A Bunch of White Guys Got Together in Philadelphia and Guess What Happened?
I got thinking about the Declaration of Independence
in the course of human events in the course of talking with Sarah Hoyt about the USAian religion. (In her Darkship books, the memory of the United States has been suppressed, but an underground preserves it as the basis of their own religious beliefs.)
This is one of their holy texts, written by a man named Jefferson a long time ago:
We hold these truths to be self-evident, that all men are created equal, that they are endowed by their Creator with certain unalienable Rights, that among these are Life, Liberty and the pursuit of Happiness. — That to secure these rights, Governments are instituted among Men, deriving their just powers from the consent of the governed, — That whenever any Form of Government becomes destructive of these ends, it is the Right of the People to alter or to abolish it, and to institute new Government, laying its foundation on such principles and organizing its powers in such form, as to them shall seem most likely to effect their Safety and Happiness.
Let's start with the first clause:
We hold these truths to be self-evident
Jefferson, along with most well-educated people at the time, was given a "classical education" -- the trivium and quadrivium, along with languages and history. In particular, it almost always included Euclid's Geometry; Jefferson we know read Locke and others, and almost certainly read Spinoza, who constructed his books very much like a geometry text. The point is that Jefferson, as one of the perfect examples of men of the Enlightenment, believed wholeheartedly in science and in, above all, reason, and Euclid was considered the epitome of reason.

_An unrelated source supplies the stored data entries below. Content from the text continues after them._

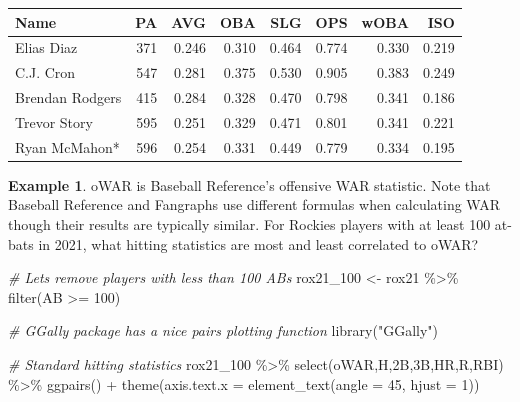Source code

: \documentclass[
  11pt,
]{book}
\newenvironment{Shaded}{\begin{snugshade}}{\end{snugshade}}
\newcommand{\AttributeTok}[1]{\textcolor[rgb]{0.77,0.63,0.00}{#1}}
\newcommand{\CommentTok}[1]{\textcolor[rgb]{0.56,0.35,0.01}{\textit{#1}}}
\newcommand{\DecValTok}[1]{\textcolor[rgb]{0.00,0.00,0.81}{#1}}
\newcommand{\FunctionTok}[1]{\textcolor[rgb]{0.00,0.00,0.00}{#1}}
\newcommand{\NormalTok}[1]{#1}
\newcommand{\OtherTok}[1]{\textcolor[rgb]{0.56,0.35,0.01}{#1}}
\newcommand{\SpecialCharTok}[1]{\textcolor[rgb]{0.00,0.00,0.00}{#1}}
\newcommand{\StringTok}[1]{\textcolor[rgb]{0.31,0.60,0.02}{#1}}
\theoremstyle{definition}
\theoremstyle{definition}
\newtheorem{example}{Example}[chapter]
\theoremstyle{definition}
\theoremstyle{definition}
\theoremstyle{remark}
\begin{document}
\begin{table}[H]
\centering
\begin{tabular}{lrrrrrrr}
\toprule
Name & PA & AVG & OBA & SLG & OPS & wOBA & ISO\\
\midrule
Elias Diaz & 371 & 0.246 & 0.310 & 0.464 & 0.774 & 0.330 & 0.219\\
C.J. Cron & 547 & 0.281 & 0.375 & 0.530 & 0.905 & 0.383 & 0.249\\
Brendan Rodgers & 415 & 0.284 & 0.328 & 0.470 & 0.798 & 0.341 & 0.186\\
Trevor Story & 595 & 0.251 & 0.329 & 0.471 & 0.801 & 0.341 & 0.221\\
Ryan McMahon* & 596 & 0.254 & 0.331 & 0.449 & 0.779 & 0.334 & 0.195\\
\bottomrule
\end{tabular}
\end{table}

\vfill
\newpage

\begin{example}
oWAR is Baseball Reference's offensive WAR statistic. Note that Baseball Reference and Fangraphs use different formulas when calculating WAR though their results are typically similar. For Rockies players with at least 100 at-bats in 2021, what hitting statistics are most and least correlated to oWAR?
\end{example}

\begin{Shaded}
\begin{Highlighting}[]
\CommentTok{\# Let\textquotesingle{}s remove players with less than 100 ABs}
\NormalTok{rox21\_100 }\OtherTok{\textless{}{-}}\NormalTok{ rox21 }\SpecialCharTok{\%\textgreater{}\%} \FunctionTok{filter}\NormalTok{(AB }\SpecialCharTok{\textgreater{}=} \DecValTok{100}\NormalTok{)}

\CommentTok{\# GGally package has a nice pairs plotting function}
\FunctionTok{library}\NormalTok{(}\StringTok{"GGally"}\NormalTok{)}

\CommentTok{\# Standard hitting statistics}
\NormalTok{rox21\_100 }\SpecialCharTok{\%\textgreater{}\%} \FunctionTok{select}\NormalTok{(oWAR,H,}\StringTok{\textasciigrave{}}\AttributeTok{2B}\StringTok{\textasciigrave{}}\NormalTok{,}\StringTok{\textasciigrave{}}\AttributeTok{3B}\StringTok{\textasciigrave{}}\NormalTok{,HR,R,RBI) }\SpecialCharTok{\%\textgreater{}\%} \FunctionTok{ggpairs}\NormalTok{() }\SpecialCharTok{+}
  \FunctionTok{theme}\NormalTok{(}\AttributeTok{axis.text.x =} \FunctionTok{element\_text}\NormalTok{(}\AttributeTok{angle =} \DecValTok{45}\NormalTok{, }\AttributeTok{hjust =} \DecValTok{1}\NormalTok{))}
\end{Highlighting}
\end{Shaded}
\end{document}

If you read Book One of Euclid's Elements you see some definitions and "common notions," and then the five Postulates. Postulates, or axioms, are the starting point in a logical system; they are statements that are considered universally acceptable — or at least are accepted as statements from which deductions can be made. To Euclid, these are universal truths that are held to be self-evident and thus require no proof. (In modern logic, they no longer have to be self-evident, and can merely be interesting. But that's a topic for another time.) So, we start out with "We state these basic beliefs so that our reasoning can be seen to be well-founded."
The first of these is "that all men are created equal." Remember that this is an axiom and not something that, in this context, is debatable. But what does this mean?
First of all, the word man, we must remember, was strictly understood in a generic sense as referring to the species. English speakers below a certain age don't really grasp this, I think; there has been a whole lot of argument about it in the last few years.